__What needs to be done__
Every line containing "framework" should be identified and copied from the data below.

─── Data shown

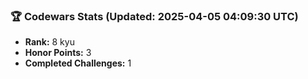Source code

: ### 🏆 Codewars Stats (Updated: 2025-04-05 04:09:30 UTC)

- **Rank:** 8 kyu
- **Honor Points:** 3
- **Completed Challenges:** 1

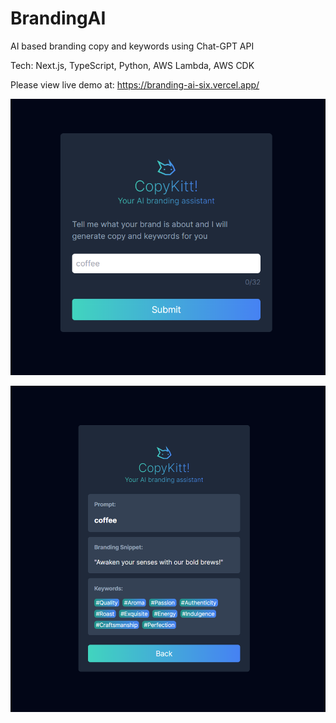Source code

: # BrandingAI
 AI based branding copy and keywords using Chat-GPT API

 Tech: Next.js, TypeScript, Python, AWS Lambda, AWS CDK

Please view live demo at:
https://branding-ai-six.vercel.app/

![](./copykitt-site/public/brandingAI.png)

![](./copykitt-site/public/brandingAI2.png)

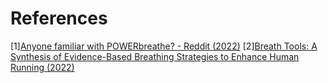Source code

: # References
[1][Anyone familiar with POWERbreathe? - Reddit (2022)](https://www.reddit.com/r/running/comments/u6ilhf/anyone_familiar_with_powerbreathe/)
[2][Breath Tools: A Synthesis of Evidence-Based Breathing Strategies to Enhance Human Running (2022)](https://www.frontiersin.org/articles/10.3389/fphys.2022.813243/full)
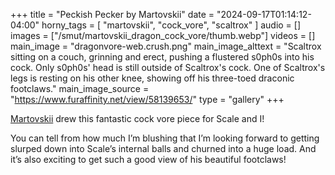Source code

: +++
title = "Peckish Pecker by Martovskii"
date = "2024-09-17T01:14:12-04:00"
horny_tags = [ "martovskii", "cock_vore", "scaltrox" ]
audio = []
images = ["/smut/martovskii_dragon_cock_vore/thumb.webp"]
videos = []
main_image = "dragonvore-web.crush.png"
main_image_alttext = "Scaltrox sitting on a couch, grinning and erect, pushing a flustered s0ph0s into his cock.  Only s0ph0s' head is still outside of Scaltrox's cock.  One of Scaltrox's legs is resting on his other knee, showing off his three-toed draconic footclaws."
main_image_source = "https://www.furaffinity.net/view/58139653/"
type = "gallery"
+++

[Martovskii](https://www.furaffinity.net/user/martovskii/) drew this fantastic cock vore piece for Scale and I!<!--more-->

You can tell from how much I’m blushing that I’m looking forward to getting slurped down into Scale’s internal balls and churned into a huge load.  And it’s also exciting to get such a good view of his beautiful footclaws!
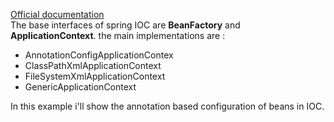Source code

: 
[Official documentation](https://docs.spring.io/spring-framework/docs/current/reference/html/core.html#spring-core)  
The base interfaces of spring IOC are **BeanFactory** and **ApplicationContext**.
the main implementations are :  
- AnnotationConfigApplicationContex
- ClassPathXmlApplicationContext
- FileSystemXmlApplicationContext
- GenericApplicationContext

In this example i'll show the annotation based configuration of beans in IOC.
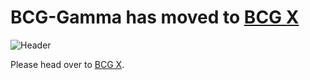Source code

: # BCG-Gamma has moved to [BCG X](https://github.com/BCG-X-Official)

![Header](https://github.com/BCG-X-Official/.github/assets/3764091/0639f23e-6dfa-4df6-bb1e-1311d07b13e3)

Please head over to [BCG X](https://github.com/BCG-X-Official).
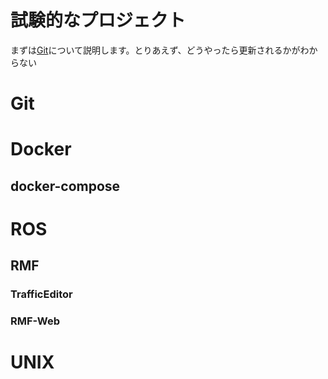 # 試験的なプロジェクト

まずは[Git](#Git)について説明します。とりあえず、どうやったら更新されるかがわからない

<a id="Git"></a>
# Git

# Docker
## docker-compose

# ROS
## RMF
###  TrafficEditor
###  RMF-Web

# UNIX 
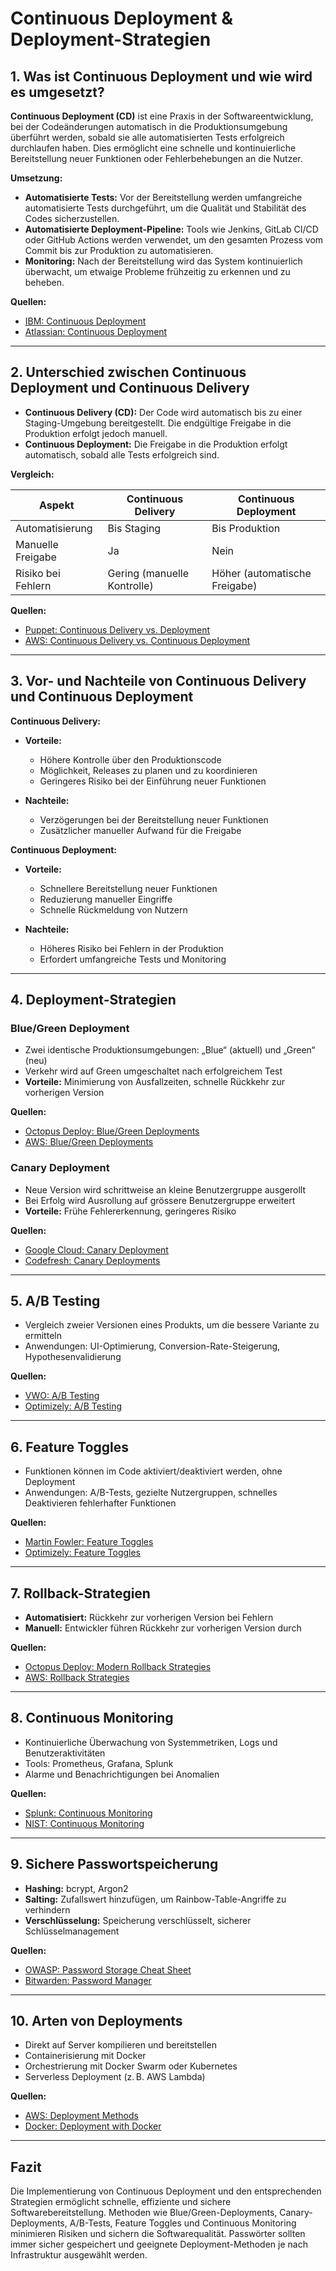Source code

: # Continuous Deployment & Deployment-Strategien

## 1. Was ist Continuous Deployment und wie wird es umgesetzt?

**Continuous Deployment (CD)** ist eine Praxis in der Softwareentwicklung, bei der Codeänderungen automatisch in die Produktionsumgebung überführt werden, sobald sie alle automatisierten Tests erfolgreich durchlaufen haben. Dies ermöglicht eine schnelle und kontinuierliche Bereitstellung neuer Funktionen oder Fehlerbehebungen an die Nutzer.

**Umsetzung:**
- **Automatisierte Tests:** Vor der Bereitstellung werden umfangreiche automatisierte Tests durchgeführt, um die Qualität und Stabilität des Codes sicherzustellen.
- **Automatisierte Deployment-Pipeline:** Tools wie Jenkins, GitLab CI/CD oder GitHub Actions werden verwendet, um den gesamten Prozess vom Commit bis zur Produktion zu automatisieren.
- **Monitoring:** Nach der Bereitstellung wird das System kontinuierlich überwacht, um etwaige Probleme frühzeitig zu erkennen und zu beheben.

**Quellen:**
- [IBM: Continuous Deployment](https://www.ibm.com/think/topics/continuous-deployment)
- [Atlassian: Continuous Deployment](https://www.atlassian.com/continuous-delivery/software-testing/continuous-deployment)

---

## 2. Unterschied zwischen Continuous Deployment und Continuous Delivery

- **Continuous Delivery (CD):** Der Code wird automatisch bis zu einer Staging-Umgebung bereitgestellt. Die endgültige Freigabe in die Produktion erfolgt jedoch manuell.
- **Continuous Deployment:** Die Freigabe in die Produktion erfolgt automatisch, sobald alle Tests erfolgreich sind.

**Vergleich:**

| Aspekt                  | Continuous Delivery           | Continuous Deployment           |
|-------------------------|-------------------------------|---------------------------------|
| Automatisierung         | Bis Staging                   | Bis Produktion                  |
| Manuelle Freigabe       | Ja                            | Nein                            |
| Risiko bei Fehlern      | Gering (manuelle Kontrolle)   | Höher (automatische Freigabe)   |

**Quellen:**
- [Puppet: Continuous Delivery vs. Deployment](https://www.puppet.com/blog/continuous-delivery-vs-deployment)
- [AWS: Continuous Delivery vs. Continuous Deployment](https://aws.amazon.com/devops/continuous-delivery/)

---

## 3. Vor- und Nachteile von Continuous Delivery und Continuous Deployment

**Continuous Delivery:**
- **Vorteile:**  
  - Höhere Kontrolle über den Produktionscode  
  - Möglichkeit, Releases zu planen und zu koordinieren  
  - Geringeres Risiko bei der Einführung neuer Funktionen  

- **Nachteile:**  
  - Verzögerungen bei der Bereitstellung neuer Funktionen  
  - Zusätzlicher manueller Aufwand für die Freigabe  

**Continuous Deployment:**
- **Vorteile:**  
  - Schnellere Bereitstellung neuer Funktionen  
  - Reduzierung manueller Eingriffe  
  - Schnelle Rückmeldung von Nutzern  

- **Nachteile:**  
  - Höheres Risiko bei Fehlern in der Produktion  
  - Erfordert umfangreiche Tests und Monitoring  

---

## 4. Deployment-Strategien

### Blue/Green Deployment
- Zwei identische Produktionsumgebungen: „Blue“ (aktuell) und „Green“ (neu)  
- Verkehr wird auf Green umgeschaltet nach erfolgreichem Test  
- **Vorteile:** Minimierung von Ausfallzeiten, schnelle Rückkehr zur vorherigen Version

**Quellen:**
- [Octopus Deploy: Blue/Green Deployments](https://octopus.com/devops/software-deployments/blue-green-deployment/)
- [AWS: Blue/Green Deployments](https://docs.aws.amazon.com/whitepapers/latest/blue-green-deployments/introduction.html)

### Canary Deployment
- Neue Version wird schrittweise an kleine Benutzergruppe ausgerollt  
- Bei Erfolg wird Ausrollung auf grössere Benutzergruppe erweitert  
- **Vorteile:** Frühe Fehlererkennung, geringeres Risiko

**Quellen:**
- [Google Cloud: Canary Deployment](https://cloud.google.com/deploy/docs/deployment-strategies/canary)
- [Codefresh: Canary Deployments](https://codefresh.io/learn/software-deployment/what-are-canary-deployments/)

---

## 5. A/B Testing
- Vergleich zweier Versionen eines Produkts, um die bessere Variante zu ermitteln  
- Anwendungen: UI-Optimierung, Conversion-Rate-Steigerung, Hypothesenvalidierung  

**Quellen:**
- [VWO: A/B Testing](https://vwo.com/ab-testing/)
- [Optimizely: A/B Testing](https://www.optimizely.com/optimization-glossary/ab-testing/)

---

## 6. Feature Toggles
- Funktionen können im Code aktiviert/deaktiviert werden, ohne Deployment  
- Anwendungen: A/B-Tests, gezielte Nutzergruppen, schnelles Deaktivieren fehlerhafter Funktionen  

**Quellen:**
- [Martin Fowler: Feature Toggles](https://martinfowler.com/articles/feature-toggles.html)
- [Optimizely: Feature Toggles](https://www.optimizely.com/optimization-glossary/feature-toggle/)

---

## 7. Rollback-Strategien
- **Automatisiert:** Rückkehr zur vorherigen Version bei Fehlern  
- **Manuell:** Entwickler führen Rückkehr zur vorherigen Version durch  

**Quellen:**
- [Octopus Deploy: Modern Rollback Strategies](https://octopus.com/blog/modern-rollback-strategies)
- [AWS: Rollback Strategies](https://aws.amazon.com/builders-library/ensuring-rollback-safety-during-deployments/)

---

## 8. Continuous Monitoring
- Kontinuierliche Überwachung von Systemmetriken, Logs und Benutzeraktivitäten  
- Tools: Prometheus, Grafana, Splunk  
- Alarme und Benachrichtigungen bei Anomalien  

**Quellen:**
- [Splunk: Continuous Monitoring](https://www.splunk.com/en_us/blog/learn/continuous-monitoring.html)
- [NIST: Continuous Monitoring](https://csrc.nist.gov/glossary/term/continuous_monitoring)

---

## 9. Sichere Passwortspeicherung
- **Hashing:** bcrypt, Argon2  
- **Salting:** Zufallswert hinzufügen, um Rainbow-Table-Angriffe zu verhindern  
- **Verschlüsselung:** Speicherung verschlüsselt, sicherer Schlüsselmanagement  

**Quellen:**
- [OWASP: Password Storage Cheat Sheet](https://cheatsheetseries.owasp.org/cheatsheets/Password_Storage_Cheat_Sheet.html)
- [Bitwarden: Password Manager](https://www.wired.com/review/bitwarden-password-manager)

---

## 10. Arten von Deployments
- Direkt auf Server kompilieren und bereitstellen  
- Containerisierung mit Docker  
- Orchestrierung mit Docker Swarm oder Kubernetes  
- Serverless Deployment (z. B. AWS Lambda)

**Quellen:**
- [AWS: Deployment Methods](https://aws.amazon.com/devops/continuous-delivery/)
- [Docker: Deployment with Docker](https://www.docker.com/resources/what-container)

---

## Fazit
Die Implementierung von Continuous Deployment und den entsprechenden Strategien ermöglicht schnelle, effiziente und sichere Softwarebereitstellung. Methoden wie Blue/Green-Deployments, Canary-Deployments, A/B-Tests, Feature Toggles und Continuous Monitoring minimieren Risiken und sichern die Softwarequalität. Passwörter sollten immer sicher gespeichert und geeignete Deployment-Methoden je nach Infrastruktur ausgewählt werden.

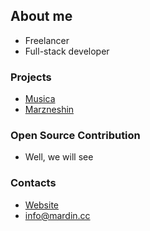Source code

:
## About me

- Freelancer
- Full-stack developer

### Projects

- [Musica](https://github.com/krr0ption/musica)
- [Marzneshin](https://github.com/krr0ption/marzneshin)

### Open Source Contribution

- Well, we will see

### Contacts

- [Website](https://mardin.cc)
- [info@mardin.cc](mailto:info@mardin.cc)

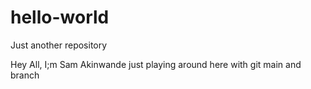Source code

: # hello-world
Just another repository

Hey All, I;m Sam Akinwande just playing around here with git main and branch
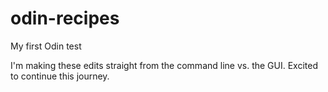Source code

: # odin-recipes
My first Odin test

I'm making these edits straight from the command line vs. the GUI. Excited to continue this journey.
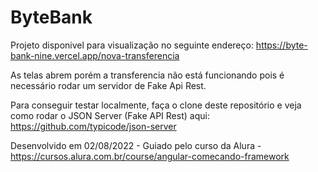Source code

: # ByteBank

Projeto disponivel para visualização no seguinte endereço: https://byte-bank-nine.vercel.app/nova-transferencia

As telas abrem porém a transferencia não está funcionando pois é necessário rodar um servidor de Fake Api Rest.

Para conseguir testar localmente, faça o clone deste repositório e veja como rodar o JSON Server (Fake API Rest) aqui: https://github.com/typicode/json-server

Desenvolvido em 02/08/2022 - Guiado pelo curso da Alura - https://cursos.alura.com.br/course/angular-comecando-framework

──────

__Solution for this exercise__
[Official documentation](https://docs.spring.io/spring-framework/docs/current/reference/html/core.html#spring-core)  
Desenvolvido em 02/08/2022 - Guiado pelo curso da Alura - https://cursos.alura.com.br/course/angular-comecando-framework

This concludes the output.